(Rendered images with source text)
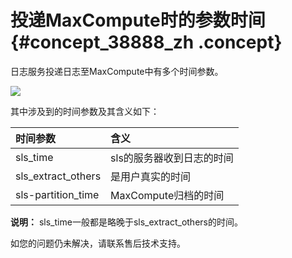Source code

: # 投递MaxCompute时的参数时间 {#concept_38888_zh .concept}

日志服务投递日志至MaxCompute中有多个时间参数。

![](http://static-aliyun-doc.oss-cn-hangzhou.aliyuncs.com/assets/img/13306/153804750113016_zh-CN.png)

其中涉及到的时间参数及其含义如下：

|时间参数|含义|
|:---|:-|
|sls\_time|sls的服务器收到日志的时间|
|sls\_extract\_others|是用户真实的时间|
|sls-partition\_time|MaxCompute归档的时间|

**说明：** sls\_time一般都是略晚于sls\_extract\_others的时间。

如您的问题仍未解决，请联系售后技术支持。

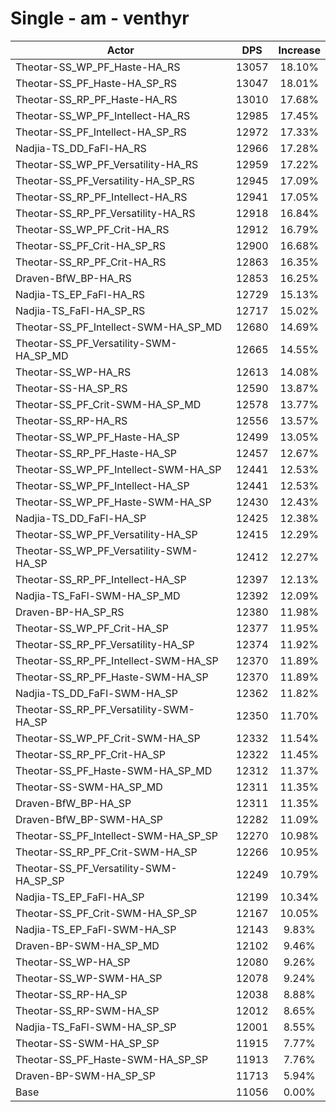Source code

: # Single - am - venthyr
| Actor | DPS | Increase |
|---|:---:|:---:|
|Theotar-SS_WP_PF_Haste-HA_RS|13057|18.10%|
|Theotar-SS_PF_Haste-HA_SP_RS|13047|18.01%|
|Theotar-SS_RP_PF_Haste-HA_RS|13010|17.68%|
|Theotar-SS_WP_PF_Intellect-HA_RS|12985|17.45%|
|Theotar-SS_PF_Intellect-HA_SP_RS|12972|17.33%|
|Nadjia-TS_DD_FaFl-HA_RS|12966|17.28%|
|Theotar-SS_WP_PF_Versatility-HA_RS|12959|17.22%|
|Theotar-SS_PF_Versatility-HA_SP_RS|12945|17.09%|
|Theotar-SS_RP_PF_Intellect-HA_RS|12941|17.05%|
|Theotar-SS_RP_PF_Versatility-HA_RS|12918|16.84%|
|Theotar-SS_WP_PF_Crit-HA_RS|12912|16.79%|
|Theotar-SS_PF_Crit-HA_SP_RS|12900|16.68%|
|Theotar-SS_RP_PF_Crit-HA_RS|12863|16.35%|
|Draven-BfW_BP-HA_RS|12853|16.25%|
|Nadjia-TS_EP_FaFl-HA_RS|12729|15.13%|
|Nadjia-TS_FaFl-HA_SP_RS|12717|15.02%|
|Theotar-SS_PF_Intellect-SWM-HA_SP_MD|12680|14.69%|
|Theotar-SS_PF_Versatility-SWM-HA_SP_MD|12665|14.55%|
|Theotar-SS_WP-HA_RS|12613|14.08%|
|Theotar-SS-HA_SP_RS|12590|13.87%|
|Theotar-SS_PF_Crit-SWM-HA_SP_MD|12578|13.77%|
|Theotar-SS_RP-HA_RS|12556|13.57%|
|Theotar-SS_WP_PF_Haste-HA_SP|12499|13.05%|
|Theotar-SS_RP_PF_Haste-HA_SP|12457|12.67%|
|Theotar-SS_WP_PF_Intellect-SWM-HA_SP|12441|12.53%|
|Theotar-SS_WP_PF_Intellect-HA_SP|12441|12.53%|
|Theotar-SS_WP_PF_Haste-SWM-HA_SP|12430|12.43%|
|Nadjia-TS_DD_FaFl-HA_SP|12425|12.38%|
|Theotar-SS_WP_PF_Versatility-HA_SP|12415|12.29%|
|Theotar-SS_WP_PF_Versatility-SWM-HA_SP|12412|12.27%|
|Theotar-SS_RP_PF_Intellect-HA_SP|12397|12.13%|
|Nadjia-TS_FaFl-SWM-HA_SP_MD|12392|12.09%|
|Draven-BP-HA_SP_RS|12380|11.98%|
|Theotar-SS_WP_PF_Crit-HA_SP|12377|11.95%|
|Theotar-SS_RP_PF_Versatility-HA_SP|12374|11.92%|
|Theotar-SS_RP_PF_Intellect-SWM-HA_SP|12370|11.89%|
|Theotar-SS_RP_PF_Haste-SWM-HA_SP|12370|11.89%|
|Nadjia-TS_DD_FaFl-SWM-HA_SP|12362|11.82%|
|Theotar-SS_RP_PF_Versatility-SWM-HA_SP|12350|11.70%|
|Theotar-SS_WP_PF_Crit-SWM-HA_SP|12332|11.54%|
|Theotar-SS_RP_PF_Crit-HA_SP|12322|11.45%|
|Theotar-SS_PF_Haste-SWM-HA_SP_MD|12312|11.37%|
|Theotar-SS-SWM-HA_SP_MD|12311|11.35%|
|Draven-BfW_BP-HA_SP|12311|11.35%|
|Draven-BfW_BP-SWM-HA_SP|12282|11.09%|
|Theotar-SS_PF_Intellect-SWM-HA_SP_SP|12270|10.98%|
|Theotar-SS_RP_PF_Crit-SWM-HA_SP|12266|10.95%|
|Theotar-SS_PF_Versatility-SWM-HA_SP_SP|12249|10.79%|
|Nadjia-TS_EP_FaFl-HA_SP|12199|10.34%|
|Theotar-SS_PF_Crit-SWM-HA_SP_SP|12167|10.05%|
|Nadjia-TS_EP_FaFl-SWM-HA_SP|12143|9.83%|
|Draven-BP-SWM-HA_SP_MD|12102|9.46%|
|Theotar-SS_WP-HA_SP|12080|9.26%|
|Theotar-SS_WP-SWM-HA_SP|12078|9.24%|
|Theotar-SS_RP-HA_SP|12038|8.88%|
|Theotar-SS_RP-SWM-HA_SP|12012|8.65%|
|Nadjia-TS_FaFl-SWM-HA_SP_SP|12001|8.55%|
|Theotar-SS-SWM-HA_SP_SP|11915|7.77%|
|Theotar-SS_PF_Haste-SWM-HA_SP_SP|11913|7.76%|
|Draven-BP-SWM-HA_SP_SP|11713|5.94%|
|Base|11056|0.00%|

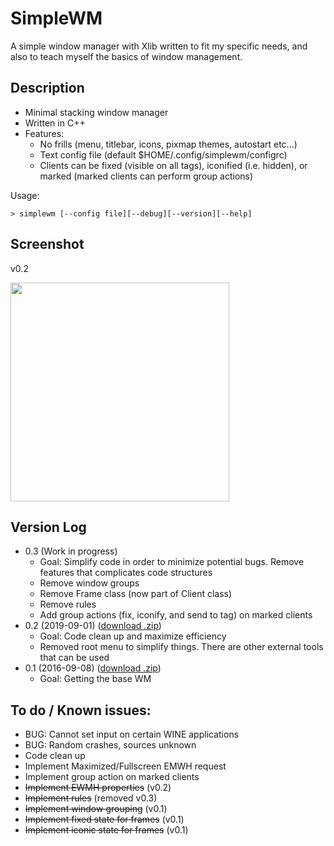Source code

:# SimpleWM

A simple window manager with Xlib written to fit my specific needs, and also to teach myself the basics of window management. 

## Description

  - Minimal stacking window manager
  - Written in C++
  - Features:
    - No frills (menu, titlebar, icons, pixmap themes, autostart etc...)
    - Text config file (default $HOME/.config/simplewm/configrc)
    - Clients can be fixed (visible on all tags), iconified (i.e. hidden), or marked (marked clients can perform group actions)

Usage:

`> simplewm [--config file][--debug][--version][--help]`


## Screenshot

v0.2

<a href='https://s6.postimg.cc/8aqgm3lwh/SS_20161008.png' target='_blank'><img src='https://s6.postimg.cc/8aqgm3lwh/SS_20161008.png' width='350' /></a>

## Version Log

  - 0.3 (Work in progress)
    - Goal: Simplify code in order to minimize potential bugs. Remove features that complicates code structures
    - Remove window groups
    - Remove Frame class (now part of Client class)
    - Remove rules
    - Add group actions (fix, iconify, and send to tag) on marked clients
  - 0.2 (2019-09-01) (<a href="https://github.com/kcirick/simplewm/archive/v0.2.zip">download .zip</a>)
    - Goal: Code clean up and maximize efficiency
    - Removed root menu to simplify things. There are other external tools that can be used
  - 0.1 (2016-09-08) (<a href="https://github.com/kcirick/simplewm/archive/v0.1.zip">download .zip</a>)
    - Goal: Getting the base WM

## To do / Known issues:

  - BUG: Cannot set input on certain WINE applications
  - BUG: Random crashes, sources unknown
  - Code clean up
  - Implement Maximized/Fullscreen EMWH request
  - Implement group action on marked clients
  - ~~Implement EWMH properties~~ (v0.2)
  - ~~Implement rules~~ (removed v0.3)
  - ~~Implement window grouping~~ (v0.1)
  - ~~Implement fixed state for frames~~ (v0.1)
  - ~~Implement iconic state for frames~~ (v0.1)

◆ **Work task**: Repeat each line of the records above exactly, but do not copy the pictures.

◆ **Answer space**:
Source code

: # 投递MaxCompute时的参数时间 {#concept_38888_zh .concept}

日志服务投递日志至MaxCompute中有多个时间参数。

![](http://static-aliyun-doc.oss-cn-hangzhou.aliyuncs.com/assets/img/13306/153804750113016_zh-CN.png)

其中涉及到的时间参数及其含义如下：

|时间参数|含义|
|:---|:-|
|sls\_time|sls的服务器收到日志的时间|
|sls\_extract\_others|是用户真实的时间|
|sls-partition\_time|MaxCompute归档的时间|

**说明：** sls\_time一般都是略晚于sls\_extract\_others的时间。

如您的问题仍未解决，请联系售后技术支持。

Source code

: # Single - am - venthyr
| Actor | DPS | Increase |
|---|:---:|:---:|
|Theotar-SS_WP_PF_Haste-HA_RS|13057|18.10%|
|Theotar-SS_PF_Haste-HA_SP_RS|13047|18.01%|
|Theotar-SS_RP_PF_Haste-HA_RS|13010|17.68%|
|Theotar-SS_WP_PF_Intellect-HA_RS|12985|17.45%|
|Theotar-SS_PF_Intellect-HA_SP_RS|12972|17.33%|
|Nadjia-TS_DD_FaFl-HA_RS|12966|17.28%|
|Theotar-SS_WP_PF_Versatility-HA_RS|12959|17.22%|
|Theotar-SS_PF_Versatility-HA_SP_RS|12945|17.09%|
|Theotar-SS_RP_PF_Intellect-HA_RS|12941|17.05%|
|Theotar-SS_RP_PF_Versatility-HA_RS|12918|16.84%|
|Theotar-SS_WP_PF_Crit-HA_RS|12912|16.79%|
|Theotar-SS_PF_Crit-HA_SP_RS|12900|16.68%|
|Theotar-SS_RP_PF_Crit-HA_RS|12863|16.35%|
|Draven-BfW_BP-HA_RS|12853|16.25%|
|Nadjia-TS_EP_FaFl-HA_RS|12729|15.13%|
|Nadjia-TS_FaFl-HA_SP_RS|12717|15.02%|
|Theotar-SS_PF_Intellect-SWM-HA_SP_MD|12680|14.69%|
|Theotar-SS_PF_Versatility-SWM-HA_SP_MD|12665|14.55%|
|Theotar-SS_WP-HA_RS|12613|14.08%|
|Theotar-SS-HA_SP_RS|12590|13.87%|
|Theotar-SS_PF_Crit-SWM-HA_SP_MD|12578|13.77%|
|Theotar-SS_RP-HA_RS|12556|13.57%|
|Theotar-SS_WP_PF_Haste-HA_SP|12499|13.05%|
|Theotar-SS_RP_PF_Haste-HA_SP|12457|12.67%|
|Theotar-SS_WP_PF_Intellect-SWM-HA_SP|12441|12.53%|
|Theotar-SS_WP_PF_Intellect-HA_SP|12441|12.53%|
|Theotar-SS_WP_PF_Haste-SWM-HA_SP|12430|12.43%|
|Nadjia-TS_DD_FaFl-HA_SP|12425|12.38%|
|Theotar-SS_WP_PF_Versatility-HA_SP|12415|12.29%|
|Theotar-SS_WP_PF_Versatility-SWM-HA_SP|12412|12.27%|
|Theotar-SS_RP_PF_Intellect-HA_SP|12397|12.13%|
|Nadjia-TS_FaFl-SWM-HA_SP_MD|12392|12.09%|
|Draven-BP-HA_SP_RS|12380|11.98%|
|Theotar-SS_WP_PF_Crit-HA_SP|12377|11.95%|
|Theotar-SS_RP_PF_Versatility-HA_SP|12374|11.92%|
|Theotar-SS_RP_PF_Intellect-SWM-HA_SP|12370|11.89%|
|Theotar-SS_RP_PF_Haste-SWM-HA_SP|12370|11.89%|
|Nadjia-TS_DD_FaFl-SWM-HA_SP|12362|11.82%|
|Theotar-SS_RP_PF_Versatility-SWM-HA_SP|12350|11.70%|
|Theotar-SS_WP_PF_Crit-SWM-HA_SP|12332|11.54%|
|Theotar-SS_RP_PF_Crit-HA_SP|12322|11.45%|
|Theotar-SS_PF_Haste-SWM-HA_SP_MD|12312|11.37%|
|Theotar-SS-SWM-HA_SP_MD|12311|11.35%|
|Draven-BfW_BP-HA_SP|12311|11.35%|
|Draven-BfW_BP-SWM-HA_SP|12282|11.09%|
|Theotar-SS_PF_Intellect-SWM-HA_SP_SP|12270|10.98%|
|Theotar-SS_RP_PF_Crit-SWM-HA_SP|12266|10.95%|
|Theotar-SS_PF_Versatility-SWM-HA_SP_SP|12249|10.79%|
|Nadjia-TS_EP_FaFl-HA_SP|12199|10.34%|
|Theotar-SS_PF_Crit-SWM-HA_SP_SP|12167|10.05%|
|Nadjia-TS_EP_FaFl-SWM-HA_SP|12143|9.83%|
|Draven-BP-SWM-HA_SP_MD|12102|9.46%|
|Theotar-SS_WP-HA_SP|12080|9.26%|
|Theotar-SS_WP-SWM-HA_SP|12078|9.24%|
|Theotar-SS_RP-HA_SP|12038|8.88%|
|Theotar-SS_RP-SWM-HA_SP|12012|8.65%|
|Nadjia-TS_FaFl-SWM-HA_SP_SP|12001|8.55%|
|Theotar-SS-SWM-HA_SP_SP|11915|7.77%|
|Theotar-SS_PF_Haste-SWM-HA_SP_SP|11913|7.76%|
|Draven-BP-SWM-HA_SP_SP|11713|5.94%|
|Base|11056|0.00%|

Source code

:# SimpleWM

A simple window manager with Xlib written to fit my specific needs, and also to teach myself the basics of window management. 

## Description

  - Minimal stacking window manager
  - Written in C++
  - Features:
    - No frills (menu, titlebar, icons, pixmap themes, autostart etc...)
    - Text config file (default $HOME/.config/simplewm/configrc)
    - Clients can be fixed (visible on all tags), iconified (i.e. hidden), or marked (marked clients can perform group actions)

Usage:

`> simplewm [--config file][--debug][--version][--help]`


## Screenshot

v0.2

<a href='https://s6.postimg.cc/8aqgm3lwh/SS_20161008.png' target='_blank'><img src='https://s6.postimg.cc/8aqgm3lwh/SS_20161008.png' width='350' /></a>

## Version Log

  - 0.3 (Work in progress)
    - Goal: Simplify code in order to minimize potential bugs. Remove features that complicates code structures
    - Remove window groups
    - Remove Frame class (now part of Client class)
    - Remove rules
    - Add group actions (fix, iconify, and send to tag) on marked clients
  - 0.2 (2019-09-01) (<a href="https://github.com/kcirick/simplewm/archive/v0.2.zip">download .zip</a>)
    - Goal: Code clean up and maximize efficiency
    - Removed root menu to simplify things. There are other external tools that can be used
  - 0.1 (2016-09-08) (<a href="https://github.com/kcirick/simplewm/archive/v0.1.zip">download .zip</a>)
    - Goal: Getting the base WM

## To do / Known issues:

  - BUG: Cannot set input on certain WINE applications
  - BUG: Random crashes, sources unknown
  - Code clean up
  - Implement Maximized/Fullscreen EMWH request
  - Implement group action on marked clients
  - ~~Implement EWMH properties~~ (v0.2)
  - ~~Implement rules~~ (removed v0.3)
  - ~~Implement window grouping~~ (v0.1)
  - ~~Implement fixed state for frames~~ (v0.1)
  - ~~Implement iconic state for frames~~ (v0.1)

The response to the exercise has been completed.